Full-field bulge test for planar anisotropic tissues: Part I – Experimental methods applied to human skin tissue

• Published in: Acta biomaterialia Vol. 9; no. 4; pp. 5913 - 5925
• Main Authors: Tonge, Theresa K., Atlan, Lorre S., Voo, Liming M., Nguyen, Thao D.
• Format: Journal Article
• Language: English
• Published: England Elsevier Ltd 01.04.2013
• Subjects: Anisotropy; Bulge test; Computer Simulation; cytology; Digital image correlation; Elastic Modulus; Elastic Modulus - physiology; extraembryonic membranes; gastrointestinal system; Human skin; Humans; humidity; Inflation test; methods; Models, Biological; pericardium; Physical Stimulation; Physical Stimulation - methods; physiology; Reproducibility of Results; Sensitivity and Specificity; Skin; Skin - cytology; Skin Physiological Phenomena; Stress, Mechanical; Tensile Strength; Tensile Strength - physiology; Human skin; Bulge test; Inflation test; Anisotropy; Digital image correlation
• ISSN: 1742-7061; 1878-7568; 1878-7568
• DOI: 10.1016/j.actbio.2012.11.035

The nonlinear anisotropic properties of human skin tissue were investigated using bulge testing.
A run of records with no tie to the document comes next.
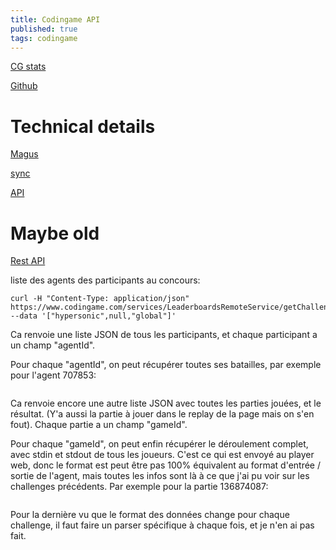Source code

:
 ```yaml
---
title: Codingame API
published: true
tags: codingame
---
```

[CG stats](http://cgstats.magusgeek.com/app)

[Github](https://github.com/dreignier/cgstats)

# Technical details

[Magus](https://forum.codingame.com/t/public-api-for-statistics-or-other-useful-things/1247/6)

[sync](https://www.codingame.com/forum/t/codingame-sync-beta/614/58)

[API](https://www.codingame.com/forum/t/api-the-place-to-ask-for-improvements-in-cg-api/2514)

# Maybe old
[Rest API](http://forum.canardpc.com/threads/103495-Codingame-La-programmation-hant%C3%A9e-Concours-de-fant%C3%B4mes-dans-la-console-fin-Fevrier?s=d6a666218d62c51b4465647a91f8cdc5&p=10273198&viewfull=1#post10273198)


liste des agents des participants au concours:
```
curl -H "Content-Type: application/json" https://www.codingame.com/services/LeaderboardsRemoteService/getChallengeLeaderboard --data '["hypersonic",null,"global"]'
```

Ca renvoie une liste JSON de tous les participants, et chaque participant a un champ "agentId".

Pour chaque "agentId", on peut récupérer toutes ses batailles, par exemple pour l'agent 707853:

```curl -H "Content-Type: application/json" https://www.codingame.com/services/gamesPlayersRankingRemoteService/findLastBattlesAndProgressByAgentId --data '[707853,null]'
```

Ca renvoie encore une autre liste JSON avec toutes les parties jouées, et le résultat. (Y'a aussi la partie à jouer dans le replay de la page mais on s'en fout). Chaque partie a un champ "gameId".

Pour chaque "gameId", on peut enfin récupérer le déroulement complet, avec stdin et stdout de tous les joueurs. C'est ce qui est envoyé au player web, donc le format est peut être pas 100% équivalent au format d'entrée / sortie de l'agent, mais toutes les infos sont là à ce que j'ai pu voir sur les challenges précédents. Par exemple pour la partie 136874087:

```curl -H "Content-Type: application/json" https://www.codingame.com/services/gameResultRemoteService/findByGameId --data '[136874087,null]'
```

Pour la dernière vu que le format des données change pour chaque challenge, il faut faire un parser spécifique à chaque fois, et je n'en ai pas fait.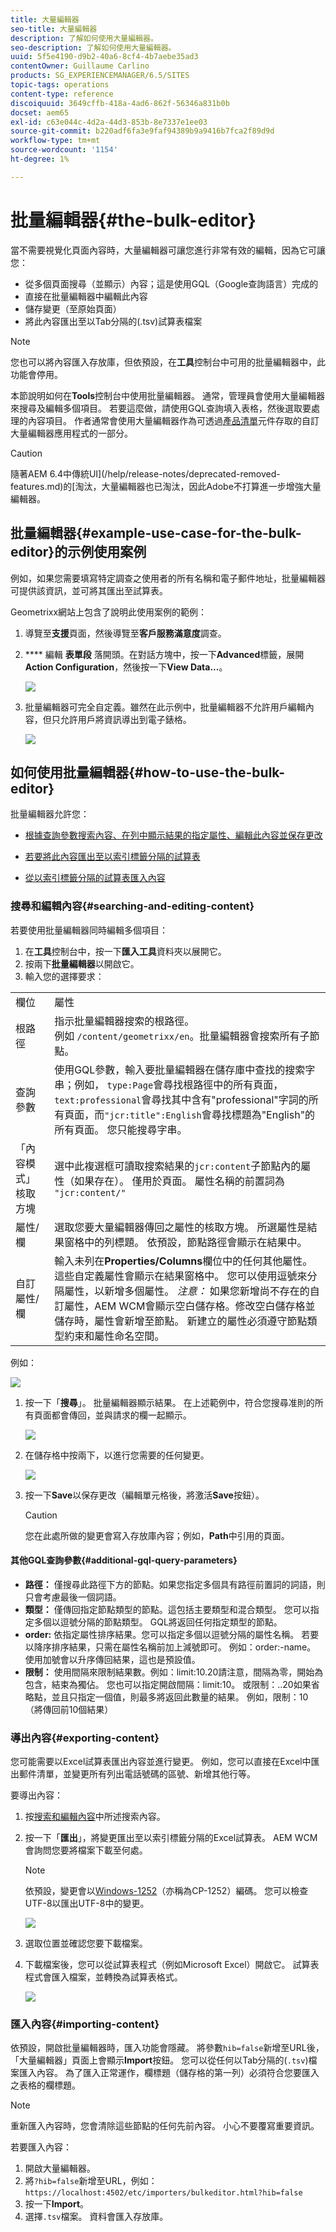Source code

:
 ```yaml
---
title: 大量編輯器
seo-title: 大量編輯器
description: 了解如何使用大量編輯器。
seo-description: 了解如何使用大量編輯器。
uuid: 5f5e4190-d9b2-40a6-8cf4-4b7aebe35ad3
contentOwner: Guillaume Carlino
products: SG_EXPERIENCEMANAGER/6.5/SITES
topic-tags: operations
content-type: reference
discoiquuid: 3649cffb-418a-4ad6-862f-56346a831b0b
docset: aem65
exl-id: c63e044c-4d2a-44d3-853b-8e7337e1ee03
source-git-commit: b220adf6fa3e9faf94389b9a9416b7fca2f89d9d
workflow-type: tm+mt
source-wordcount: '1154'
ht-degree: 1%

---
```


# 批量編輯器{#the-bulk-editor}

當不需要視覺化頁面內容時，大量編輯器可讓您進行非常有效的編輯，因為它可讓您：

* 從多個頁面搜尋（並顯示）內容；這是使用GQL（Google查詢語言）完成的
* 直接在批量編輯器中編輯此內容
* 儲存變更（至原始頁面）
* 將此內容匯出至以Tab分隔的(.tsv)試算表檔案

>[!NOTE]
>
>您也可以將內容匯入存放庫，但依預設，在&#x200B;**工具**&#x200B;控制台中可用的批量編輯器中，此功能會停用。

本節說明如何在&#x200B;**Tools**&#x200B;控制台中使用批量編輯器。 通常，管理員會使用大量編輯器來搜尋及編輯多個項目。 若要這麼做，請使用GQL查詢填入表格，然後選取要處理的內容項目。 作者通常會使用大量編輯器作為可透過[產品清單](/help/sites-authoring/default-components.md#productlist)元件存取的自訂大量編輯器應用程式的一部分。

>[!CAUTION]
>
>隨著AEM 6.4中傳統UI](/help/release-notes/deprecated-removed-features.md)的[淘汰，大量編輯器也已淘汰，因此Adobe不打算進一步增強大量編輯器。

## 批量編輯器{#example-use-case-for-the-bulk-editor}的示例使用案例

例如，如果您需要填寫特定調查之使用者的所有名稱和電子郵件地址，批量編輯器可提供該資訊，並可將其匯出至試算表。

Geometrixx網站上包含了說明此使用案例的範例：

1. 導覽至&#x200B;**支援**&#x200B;頁面，然後導覽至&#x200B;**客戶服務滿意度**&#x200B;調查。
1. **** 編輯 **表單段** 落開頭。在對話方塊中，按一下&#x200B;**Advanced**&#x200B;標籤，展開&#x200B;**Action Configuration**，然後按一下&#x200B;**View Data...**。

   ![](assets/custsatsurvey.png)

1. 批量編輯器可完全自定義。雖然在此示例中，批量編輯器不允許用戶編輯內容，但只允許用戶將資訊導出到電子錶格。

   ![](assets/bulkeditor.png)

## 如何使用批量編輯器{#how-to-use-the-bulk-editor}

批量編輯器允許您：

* [根據查詢參數搜索內容、在列中顯示結果的指定屬性、編輯此內容並保存更改](#searching-and-editing-content)
* [若要將此內容匯出至以索引標籤分隔的試算表](#exporting-content)

* [從以索引標籤分隔的試算表匯入內容](#importing-content)

### 搜尋和編輯內容{#searching-and-editing-content}

若要使用批量編輯器同時編輯多個項目：

1. 在&#x200B;**工具**&#x200B;控制台中，按一下&#x200B;**匯入工具**&#x200B;資料夾以展開它。
1. 按兩下&#x200B;**批量編輯器**&#x200B;以開啟它。
1. 輸入您的選擇要求：

<table>
 <tbody>
  <tr>
   <td>欄位</td>
   <td>屬性</td>
  </tr>
  <tr>
   <td>根路徑</td>
   <td>指示批量編輯器搜索的根路徑。<br /> 例如 <code>/content/geometrixx/en</code>。批量編輯器會搜索所有子節點。</td>
  </tr>
  <tr>
   <td>查詢參數</td>
   <td>使用GQL參數，輸入要批量編輯器在儲存庫中查找的搜索字串；例如， <code>type:Page</code>會尋找根路徑中的所有頁面， <code>text:professional</code>會尋找其中含有"professional"字詞的所有頁面，而<code>"jcr:title":English</code>會尋找標題為"English"的所有頁面。 您只能搜尋字串。</td>
  </tr>
  <tr>
   <td>「內容模式」核取方塊</td>
   <td>選中此複選框可讀取搜索結果的<code>jcr:content</code>子節點內的屬性（如果存在）。 僅用於頁面。 屬性名稱的前置詞為 <code>"jcr:content/"</code></td>
  </tr>
  <tr>
   <td>屬性/欄</td>
   <td>選取您要大量編輯器傳回之屬性的核取方塊。 所選屬性是結果窗格中的列標題。 依預設，節點路徑會顯示在結果中。</td>
  </tr>
  <tr>
   <td>自訂屬性/欄</td>
   <td>輸入未列在<strong>Properties/Columns</strong>欄位中的任何其他屬性。 這些自定義屬性會顯示在結果窗格中。 您可以使用逗號來分隔屬性，以新增多個屬性。 <i>注意：</i> 如果您新增尚不存在的自訂屬性，AEM WCM會顯示空白儲存格。修改空白儲存格並儲存時，屬性會新增至節點。 新建立的屬性必須遵守節點類型約束和屬性命名空間。</td>
  </tr>
 </tbody>
</table>

例如：

![](assets/searchfilter.png)

1. 按一下「**搜尋**」。 批量編輯器顯示結果。
在上述範例中，符合您搜尋准則的所有頁面都會傳回，並與請求的欄一起顯示。

   ![](assets/chlimage_1-39.png)

1. 在儲存格中按兩下，以進行您需要的任何變更。

   ![](assets/srchresultedit.png)

1. 按一下&#x200B;**Save**&#x200B;以保存更改（編輯單元格後，將激活&#x200B;**Save**&#x200B;按鈕）。

   >[!CAUTION]
   >
   >您在此處所做的變更會寫入存放庫內容；例如，**Path**&#x200B;中引用的頁面。

#### 其他GQL查詢參數{#additional-gql-query-parameters}

* **路徑：** 僅搜尋此路徑下方的節點。如果您指定多個具有路徑前置詞的詞語，則只會考慮最後一個詞語。
* **類型：** 僅傳回指定節點類型的節點。這包括主要類型和混合類型。 您可以指定多個以逗號分隔的節點類型。 GQL將返回任何指定類型的節點。
* **order:** 依指定屬性排序結果。您可以指定多個以逗號分隔的屬性名稱。 若要以降序排序結果，只需在屬性名稱前加上減號即可。 例如：order:-name。 使用加號會以升序傳回結果，這也是預設值。
* **限制：** 使用間隔來限制結果數。例如：limit:10.20請注意，間隔為零，開始為包含，結束為獨佔。 您也可以指定開啟間隔：limit:10。 或限制：..20如果省略點，並且只指定一個值，則最多將返回此數量的結果。 例如，限制：10（將傳回前10個結果）

### 導出內容{#exporting-content}

您可能需要以Excel試算表匯出內容並進行變更。 例如，您可以直接在Excel中匯出郵件清單，並變更所有列出電話號碼的區號、新增其他行等。

要導出內容：

1. 按[搜索和編輯內容](#searching-and-editing-content)中所述搜索內容。
1. 按一下「**匯出**」，將變更匯出至以索引標籤分隔的Excel試算表。 AEM WCM會詢問您要將檔案下載至何處。

   >[!NOTE]
   >
   >依預設，變更會以[Windows-1252](https://en.wikipedia.org/wiki/Windows-1252)（亦稱為CP-1252）編碼。 您可以檢查UTF-8以匯出UTF-8中的變更。

   ![](assets/srchrsesultexport.png)

1. 選取位置並確認您要下載檔案。
1. 下載檔案後，您可以從試算表程式（例如Microsoft Excel）開啟它。 試算表程式會匯入檔案，並轉換為試算表格式。

   ![](assets/exportinexcel.png)

### 匯入內容{#importing-content}

依預設，開啟批量編輯器時，匯入功能會隱藏。 將參數`hib=false`新增至URL後，「大量編輯器」頁面上會顯示&#x200B;**Import**&#x200B;按鈕。 您可以從任何以Tab分隔的(`.tsv`)檔案匯入內容。 為了匯入正常運作，欄標題（儲存格的第一列）必須符合您要匯入之表格的欄標題。

>[!NOTE]
>
>重新匯入內容時，您會清除這些節點的任何先前內容。 小心不要覆寫重要資訊。

若要匯入內容：

1. 開啟大量編輯器。
1. 將`?hib=false`新增至URL，例如：
   `https://localhost:4502/etc/importers/bulkeditor.html?hib=false`
1. 按一下&#x200B;**Import**。
1. 選擇`.tsv`檔案。 資料會匯入存放庫。
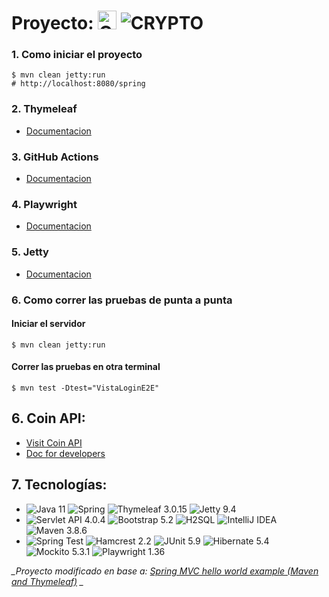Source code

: 
<!--![CRYPTO](https://img.shields.io/badge/CRYPTO-FFD700?style=for-the-badge&logo=bitcoin&logoColor=black)-->

# Proyecto:   <img src="https://github.com/JulianKer/TP-Taller-Web-I/raw/master/src/main/webapp/resources/core/img/logoCripto.png" alt="CRYPTO" width="30" /> ![CRYPTO](https://img.shields.io/badge/CRYPTO-EEB913?style=for-the-badge&logoColor=212830)



### 1. Como iniciar el proyecto
```shell
$ mvn clean jetty:run
# http://localhost:8080/spring
```
### 2. Thymeleaf
* [Documentacion](https://www.thymeleaf.org/doc/tutorials/3.0/usingthymeleaf.html)

### 3. GitHub Actions
* [Documentacion](https://docs.github.com/es/actions/quickstart)

### 4. Playwright
* [Documentacion](https://playwright.dev/java/docs/intro)

### 5. Jetty
* [Documentacion](https://eclipse.dev/jetty/documentation/jetty-9/index.html#maven-and-jetty)

### 6. Como correr las pruebas de punta a punta

#### Iniciar el servidor
```shell
$ mvn clean jetty:run
```
#### Correr las pruebas en otra terminal
```shell
$ mvn test -Dtest="VistaLoginE2E"
```


## 6. Coin API:
* [Visit Coin API](https://coincap.io/)
* [Doc for developers](https://pro.coincap.io/api-docs)


## 7. Tecnologías:
* ![Java 11](https://img.shields.io/badge/Java_11-007396?style=for-the-badge&logo=java&logoColor=white)
![Spring](https://img.shields.io/badge/Spring-6DB33F?style=for-the-badge&logo=spring&logoColor=white)
![Thymeleaf 3.0.15](https://img.shields.io/badge/Thymeleaf-005F0F?style=for-the-badge&logo=thymeleaf&logoColor=white)
![Jetty 9.4](https://img.shields.io/badge/Jetty-000000?style=for-the-badge&logo=jetty&logoColor=white)
* ![Servlet API 4.0.4](https://img.shields.io/badge/Servlet_API-6DB33F?style=for-the-badge&logo=java&logoColor=white)
![Bootstrap 5.2](https://img.shields.io/badge/Bootstrap-563D7C?style=for-the-badge&logo=bootstrap&logoColor=white)
![H2SQL](https://img.shields.io/badge/H2-004C99?style=for-the-badge&logo=h2&logoColor=white)
![IntelliJ IDEA](https://img.shields.io/badge/IntelliJ_IDEA-000000?style=for-the-badge&logo=intellij-idea&logoColor=white)
![Maven 3.8.6](https://img.shields.io/badge/Maven-007396?style=for-the-badge&logo=apache-maven&logoColor=white)
* ![Spring Test](https://img.shields.io/badge/Spring_Test-6DB33F?style=for-the-badge&logo=spring&logoColor=white)
![Hamcrest 2.2](https://img.shields.io/badge/Hamcrest-0055A4?style=for-the-badge&logo=hamcrest&logoColor=white)
![JUnit 5.9](https://img.shields.io/badge/JUnit_5.9-25A162?style=for-the-badge&logo=junit5&logoColor=white)
![Hibernate 5.4](https://img.shields.io/badge/Hibernate-59666C?style=for-the-badge&logo=hibernate&logoColor=white)
![Mockito 5.3.1](https://img.shields.io/badge/Mockito-000000?style=for-the-badge&logo=mockito&logoColor=white) 
![Playwright 1.36](https://img.shields.io/badge/Playwright-0043CE?style=for-the-badge&logo=playwright&logoColor=white) 


*_Proyecto modificado en base a: [Spring MVC hello world example (Maven and Thymeleaf)](https://mkyong.com/spring-mvc/spring-mvc-hello-world-example/) _*
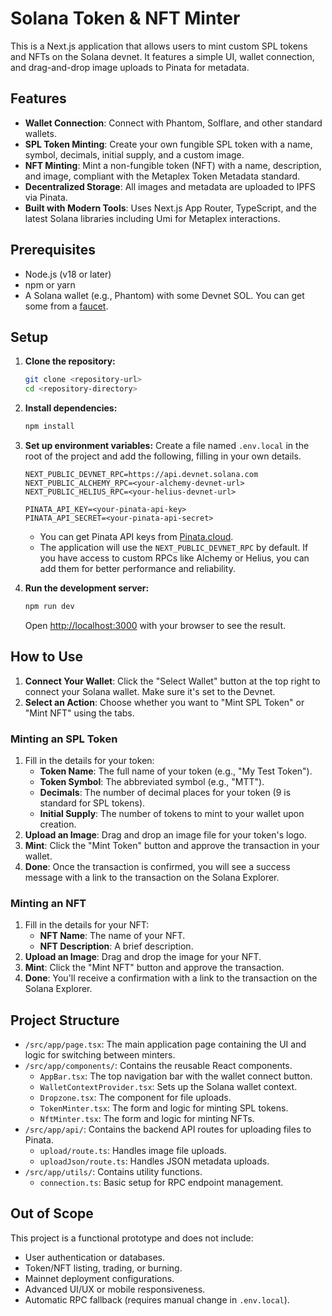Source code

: # Solana Token & NFT Minter

This is a Next.js application that allows users to mint custom SPL tokens and NFTs on the Solana devnet. It features a simple UI, wallet connection, and drag-and-drop image uploads to Pinata for metadata.

## Features

- **Wallet Connection**: Connect with Phantom, Solflare, and other standard wallets.
- **SPL Token Minting**: Create your own fungible SPL token with a name, symbol, decimals, initial supply, and a custom image.
- **NFT Minting**: Mint a non-fungible token (NFT) with a name, description, and image, compliant with the Metaplex Token Metadata standard.
- **Decentralized Storage**: All images and metadata are uploaded to IPFS via Pinata.
- **Built with Modern Tools**: Uses Next.js App Router, TypeScript, and the latest Solana libraries including Umi for Metaplex interactions.

## Prerequisites

- Node.js (v18 or later)
- npm or yarn
- A Solana wallet (e.g., Phantom) with some Devnet SOL. You can get some from a [faucet](https://faucet.solana.com/).

## Setup

1.  **Clone the repository:**
    ```bash
    git clone <repository-url>
    cd <repository-directory>
    ```

2.  **Install dependencies:**
    ```bash
    npm install
    ```

3.  **Set up environment variables:**
    Create a file named `.env.local` in the root of the project and add the following, filling in your own details.

    ```
    NEXT_PUBLIC_DEVNET_RPC=https://api.devnet.solana.com
    NEXT_PUBLIC_ALCHEMY_RPC=<your-alchemy-devnet-url>
    NEXT_PUBLIC_HELIUS_RPC=<your-helius-devnet-url>

    PINATA_API_KEY=<your-pinata-api-key>
    PINATA_API_SECRET=<your-pinata-api-secret>
    ```

    - You can get Pinata API keys from [Pinata.cloud](https://www.pinata.cloud/).
    - The application will use the `NEXT_PUBLIC_DEVNET_RPC` by default. If you have access to custom RPCs like Alchemy or Helius, you can add them for better performance and reliability.

4.  **Run the development server:**
    ```bash
    npm run dev
    ```

    Open [http://localhost:3000](http://localhost:3000) with your browser to see the result.

## How to Use

1.  **Connect Your Wallet**: Click the "Select Wallet" button at the top right to connect your Solana wallet. Make sure it's set to the Devnet.
2.  **Select an Action**: Choose whether you want to "Mint SPL Token" or "Mint NFT" using the tabs.

### Minting an SPL Token

1.  Fill in the details for your token:
    - **Token Name**: The full name of your token (e.g., "My Test Token").
    - **Token Symbol**: The abbreviated symbol (e.g., "MTT").
    - **Decimals**: The number of decimal places for your token (9 is standard for SPL tokens).
    - **Initial Supply**: The number of tokens to mint to your wallet upon creation.
2.  **Upload an Image**: Drag and drop an image file for your token's logo.
3.  **Mint**: Click the "Mint Token" button and approve the transaction in your wallet.
4.  **Done**: Once the transaction is confirmed, you will see a success message with a link to the transaction on the Solana Explorer.

### Minting an NFT

1.  Fill in the details for your NFT:
    - **NFT Name**: The name of your NFT.
    - **NFT Description**: A brief description.
2.  **Upload an Image**: Drag and drop the image for your NFT.
3.  **Mint**: Click the "Mint NFT" button and approve the transaction.
4.  **Done**: You'll receive a confirmation with a link to the transaction on the Solana Explorer.

## Project Structure

-   `/src/app/page.tsx`: The main application page containing the UI and logic for switching between minters.
-   `/src/app/components/`: Contains the reusable React components.
    -   `AppBar.tsx`: The top navigation bar with the wallet connect button.
    -   `WalletContextProvider.tsx`: Sets up the Solana wallet context.
    -   `Dropzone.tsx`: The component for file uploads.
    -   `TokenMinter.tsx`: The form and logic for minting SPL tokens.
    -   `NftMinter.tsx`: The form and logic for minting NFTs.
-   `/src/app/api/`: Contains the backend API routes for uploading files to Pinata.
    -   `upload/route.ts`: Handles image file uploads.
    -   `uploadJson/route.ts`: Handles JSON metadata uploads.
-   `/src/app/utils/`: Contains utility functions.
    -   `connection.ts`: Basic setup for RPC endpoint management.

## Out of Scope

This project is a functional prototype and does not include:
-   User authentication or databases.
-   Token/NFT listing, trading, or burning.
-   Mainnet deployment configurations.
-   Advanced UI/UX or mobile responsiveness.
-   Automatic RPC fallback (requires manual change in `.env.local`).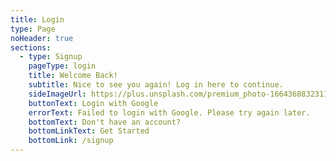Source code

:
 ```yaml
---
title: Login
type: Page
noHeader: true
sections:
  - type: Signup
    pageType: login
    title: Welcome Back!
    subtitle: Nice to see you again! Log in here to continue.
    sideImageUrl: https://plus.unsplash.com/premium_photo-1664368832311-7fe635e32c7c?q=80&w=687&auto=format&fit=crop&ixlib=rb-4.1.0&ixid=M3wxMjA3fDB8MHxwaG90by1wYWdlfHx8fGVufDB8fHx8fA%3D%3D
    buttonText: Login with Google
    errorText: Failed to login with Google. Please try again later.
    bottomText: Don't have an account?
    bottomLinkText: Get Started
    bottomLink: /signup
---
```

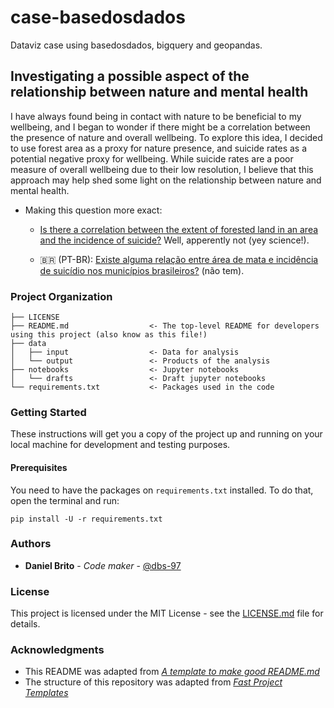 # case-basedosdados
Dataviz case using basedosdados, bigquery and geopandas.

## Investigating a possible aspect of the relationship between nature and mental health
I have always found being in contact with nature to be beneficial to my wellbeing, and I began to wonder if there might be a correlation between the presence of nature and overall wellbeing. To explore this idea, I decided to use forest area as a proxy for nature presence, and suicide rates as a potential negative proxy for wellbeing. While suicide rates are a poor measure of overall wellbeing due to their low resolution, I believe that this approach may help shed some light on the relationship between nature and mental health. 

- Making this question more exact: 
  - [Is there a correlation between the extent of forested land in an area and the incidence of suicide?](notebooks/1_case_suicide_forest.ipynb) Well, apperently not (yey science!). 

  - 🇧🇷 (PT-BR): [Existe alguma relação entre área de mata e incidência de suicídio nos municípios brasileiros?](notebooks/br_municipios_suicidio_floresta_20220824.ipynb) (não tem).

### Project Organization

    ├── LICENSE
    ├── README.md                  <- The top-level README for developers using this project (also know as this file!)
    ├── data
    │   ├── input                  <- Data for analysis
    │   └── output                 <- Products of the analysis
    ├── notebooks                  <- Jupyter notebooks
    │   └── drafts                 <- Draft jupyter notebooks
    └── requirements.txt           <- Packages used in the code

### Getting Started

These instructions will get you a copy of the project up and running on your local machine for development and testing purposes. 

#### Prerequisites

You need to have the packages on `requirements.txt` installed. To do that, open the terminal and run:

```
pip install -U -r requirements.txt
```
### Authors

* **Daniel Brito** - *Code maker* - [@dbs-97](https://github.com/dbs-97)

### License

This project is licensed under the MIT License - see the [LICENSE.md](LICENSE.md) file for details.

### Acknowledgments
* This README was adapted from [*A template to make good README.md*](https://gist.github.com/PurpleBooth/109311bb0361f32d87a2)
* The structure of this repository was adapted from [*Fast Project Templates*](https://github.com/JoaoCarabetta/project-templates)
Full-field displacement data were obtained during testing of human skin tissues procured from the lower back of post-mortem human subjects using 3-D digital image correlation. To measure anisotropy, the dominant fiber direction of the tissue was determined from the deformed geometry of the specimen. Local strains and stress resultants were calculated along both the dominant fiber direction and the perpendicular direction. Variation in anisotropy and stiffness was observed between specimens. The use of stress resultants rather than the membrane stress approximation accounted for bending effects, which are significant for a thick nonlinear tissue. Of the six specimens tested, it was observed that specimens from older donors exhibited a stiffer and more isotropic response than those from younger donors. It was seen that the mechanical response of the tissue was negligibly impacted by preconditioning or the ambient humidity. The methods presented in this work for skin tissue are sufficiently general to be applied to other planar tissues, such as pericardium, gastrointestinal tissue, and fetal membranes. The stress resultant–stretch relations will be used in a companion paper to obtain material parameters for a nonlinear anisotropic hyperelastic model.